For the entries below, report every line that includes the word "labelling".

Source data
--- START ---

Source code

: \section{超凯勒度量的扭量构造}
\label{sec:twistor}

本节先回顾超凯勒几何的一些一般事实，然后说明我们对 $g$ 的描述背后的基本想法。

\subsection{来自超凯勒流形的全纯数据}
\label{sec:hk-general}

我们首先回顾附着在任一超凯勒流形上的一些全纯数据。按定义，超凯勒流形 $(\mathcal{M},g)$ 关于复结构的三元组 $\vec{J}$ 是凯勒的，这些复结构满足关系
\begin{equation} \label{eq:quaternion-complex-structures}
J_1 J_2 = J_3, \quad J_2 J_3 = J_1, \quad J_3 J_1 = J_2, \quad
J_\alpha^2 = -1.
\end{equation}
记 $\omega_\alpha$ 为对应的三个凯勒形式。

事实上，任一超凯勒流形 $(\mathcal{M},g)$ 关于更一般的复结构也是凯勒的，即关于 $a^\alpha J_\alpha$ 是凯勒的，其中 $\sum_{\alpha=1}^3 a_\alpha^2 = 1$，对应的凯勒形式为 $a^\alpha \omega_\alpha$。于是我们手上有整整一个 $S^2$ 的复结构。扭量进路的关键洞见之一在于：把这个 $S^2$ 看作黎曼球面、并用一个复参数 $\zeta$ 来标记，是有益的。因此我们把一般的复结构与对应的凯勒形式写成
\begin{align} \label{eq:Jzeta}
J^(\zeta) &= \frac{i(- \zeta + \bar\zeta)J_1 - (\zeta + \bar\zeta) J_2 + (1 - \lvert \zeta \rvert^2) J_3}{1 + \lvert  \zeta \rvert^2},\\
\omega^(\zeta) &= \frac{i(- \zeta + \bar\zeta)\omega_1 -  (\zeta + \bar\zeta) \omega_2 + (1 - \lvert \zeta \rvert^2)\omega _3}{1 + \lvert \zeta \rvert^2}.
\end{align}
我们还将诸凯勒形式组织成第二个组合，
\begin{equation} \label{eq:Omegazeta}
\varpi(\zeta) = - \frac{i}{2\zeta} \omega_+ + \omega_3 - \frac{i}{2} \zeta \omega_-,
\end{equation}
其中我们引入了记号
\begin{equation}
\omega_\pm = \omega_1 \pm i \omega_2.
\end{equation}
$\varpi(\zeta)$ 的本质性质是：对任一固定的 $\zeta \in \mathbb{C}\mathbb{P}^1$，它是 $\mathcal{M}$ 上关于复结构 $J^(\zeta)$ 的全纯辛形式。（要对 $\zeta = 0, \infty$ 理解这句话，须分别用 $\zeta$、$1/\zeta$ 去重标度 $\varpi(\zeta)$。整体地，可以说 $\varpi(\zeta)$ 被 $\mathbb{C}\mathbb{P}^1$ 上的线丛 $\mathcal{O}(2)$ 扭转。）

--- END ---
--- START ---

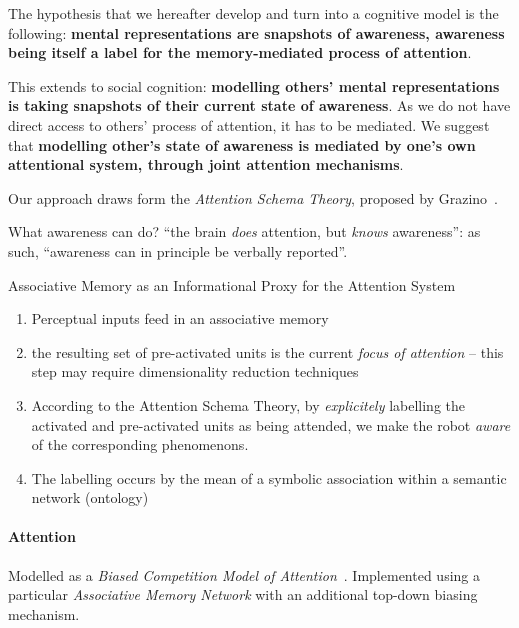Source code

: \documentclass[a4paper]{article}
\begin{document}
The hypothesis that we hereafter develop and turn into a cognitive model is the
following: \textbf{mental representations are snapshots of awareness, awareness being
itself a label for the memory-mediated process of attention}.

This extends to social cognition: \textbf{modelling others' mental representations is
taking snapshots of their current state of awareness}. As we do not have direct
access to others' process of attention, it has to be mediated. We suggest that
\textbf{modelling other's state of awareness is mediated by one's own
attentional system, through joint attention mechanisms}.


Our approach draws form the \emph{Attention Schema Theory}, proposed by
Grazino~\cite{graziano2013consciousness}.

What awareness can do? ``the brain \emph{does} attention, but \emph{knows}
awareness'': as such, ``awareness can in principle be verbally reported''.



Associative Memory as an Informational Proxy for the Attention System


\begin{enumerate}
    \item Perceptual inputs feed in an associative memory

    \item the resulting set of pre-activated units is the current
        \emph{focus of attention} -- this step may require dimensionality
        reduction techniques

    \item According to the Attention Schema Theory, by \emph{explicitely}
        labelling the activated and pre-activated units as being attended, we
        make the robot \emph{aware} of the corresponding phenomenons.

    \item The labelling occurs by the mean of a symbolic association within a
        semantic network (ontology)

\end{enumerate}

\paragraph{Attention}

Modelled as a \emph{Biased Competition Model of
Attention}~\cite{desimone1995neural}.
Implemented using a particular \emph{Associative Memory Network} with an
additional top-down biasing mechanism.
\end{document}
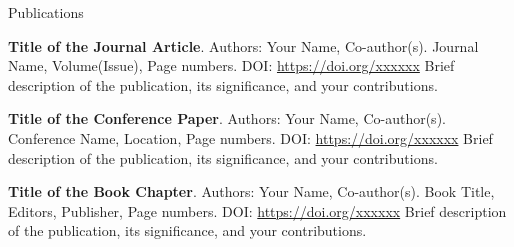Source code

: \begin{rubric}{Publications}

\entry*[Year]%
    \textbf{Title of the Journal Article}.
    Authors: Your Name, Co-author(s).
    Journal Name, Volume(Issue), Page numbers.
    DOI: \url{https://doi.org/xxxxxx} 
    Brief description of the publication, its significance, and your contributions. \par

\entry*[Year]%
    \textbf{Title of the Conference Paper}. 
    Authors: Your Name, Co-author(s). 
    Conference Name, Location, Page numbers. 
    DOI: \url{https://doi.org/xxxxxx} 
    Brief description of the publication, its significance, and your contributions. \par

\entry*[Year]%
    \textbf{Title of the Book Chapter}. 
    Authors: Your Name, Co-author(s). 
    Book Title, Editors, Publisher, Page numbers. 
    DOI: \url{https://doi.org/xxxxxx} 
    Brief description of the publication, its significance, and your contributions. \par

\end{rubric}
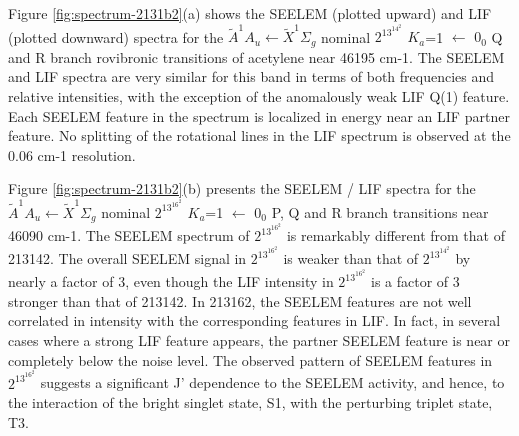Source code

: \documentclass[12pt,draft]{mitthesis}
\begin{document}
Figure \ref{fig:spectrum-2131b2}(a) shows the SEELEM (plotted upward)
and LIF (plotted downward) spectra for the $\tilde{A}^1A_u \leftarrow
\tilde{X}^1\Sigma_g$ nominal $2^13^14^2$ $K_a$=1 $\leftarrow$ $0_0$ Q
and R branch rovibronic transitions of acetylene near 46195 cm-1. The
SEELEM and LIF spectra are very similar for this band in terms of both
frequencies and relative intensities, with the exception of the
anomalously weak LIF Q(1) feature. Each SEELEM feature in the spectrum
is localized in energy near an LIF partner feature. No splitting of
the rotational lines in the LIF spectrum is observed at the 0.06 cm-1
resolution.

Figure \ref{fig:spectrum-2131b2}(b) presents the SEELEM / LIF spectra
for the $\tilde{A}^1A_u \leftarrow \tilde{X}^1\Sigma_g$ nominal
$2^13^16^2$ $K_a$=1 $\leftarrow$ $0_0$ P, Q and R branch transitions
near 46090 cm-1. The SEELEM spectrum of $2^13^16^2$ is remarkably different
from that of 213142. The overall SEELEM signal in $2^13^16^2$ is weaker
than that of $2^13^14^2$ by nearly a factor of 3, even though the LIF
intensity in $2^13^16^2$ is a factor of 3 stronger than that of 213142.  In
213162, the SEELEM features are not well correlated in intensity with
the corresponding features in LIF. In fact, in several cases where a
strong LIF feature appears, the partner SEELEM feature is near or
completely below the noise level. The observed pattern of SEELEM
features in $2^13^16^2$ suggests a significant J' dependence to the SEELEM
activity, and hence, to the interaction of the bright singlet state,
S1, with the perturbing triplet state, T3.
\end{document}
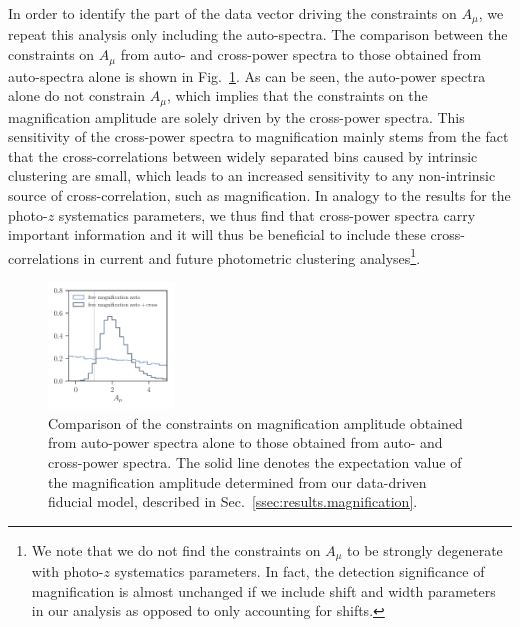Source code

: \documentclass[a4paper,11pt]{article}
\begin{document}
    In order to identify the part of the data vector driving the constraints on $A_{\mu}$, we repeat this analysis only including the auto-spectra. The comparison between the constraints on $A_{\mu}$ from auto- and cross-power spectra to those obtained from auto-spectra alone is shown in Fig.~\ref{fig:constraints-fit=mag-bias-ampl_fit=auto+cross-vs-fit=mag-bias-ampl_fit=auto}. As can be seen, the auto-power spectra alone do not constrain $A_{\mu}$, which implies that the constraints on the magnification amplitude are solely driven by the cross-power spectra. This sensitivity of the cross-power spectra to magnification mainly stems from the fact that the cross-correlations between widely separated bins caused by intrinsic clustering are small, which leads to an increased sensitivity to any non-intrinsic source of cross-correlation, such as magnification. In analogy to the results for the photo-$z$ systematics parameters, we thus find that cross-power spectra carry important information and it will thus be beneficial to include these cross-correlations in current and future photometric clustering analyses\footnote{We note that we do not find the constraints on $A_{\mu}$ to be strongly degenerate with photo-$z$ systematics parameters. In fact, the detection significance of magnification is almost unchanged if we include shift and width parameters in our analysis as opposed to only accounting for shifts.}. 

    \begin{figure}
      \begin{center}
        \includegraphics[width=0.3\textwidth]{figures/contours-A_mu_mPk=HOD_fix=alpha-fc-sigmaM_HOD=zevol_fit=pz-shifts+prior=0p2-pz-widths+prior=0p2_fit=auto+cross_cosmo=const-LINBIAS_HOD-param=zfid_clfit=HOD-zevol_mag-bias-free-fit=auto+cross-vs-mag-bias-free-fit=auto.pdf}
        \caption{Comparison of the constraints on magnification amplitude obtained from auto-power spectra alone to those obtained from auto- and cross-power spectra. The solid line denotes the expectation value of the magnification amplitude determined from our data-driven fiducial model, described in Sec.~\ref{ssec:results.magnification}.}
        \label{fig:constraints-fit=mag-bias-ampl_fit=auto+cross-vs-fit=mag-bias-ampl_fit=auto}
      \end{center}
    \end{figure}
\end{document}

--- END ---

• _Reply to the exercise_:
        labelling the activated and pre-activated units as being attended, we
    \item The labelling occurs by the mean of a symbolic association within a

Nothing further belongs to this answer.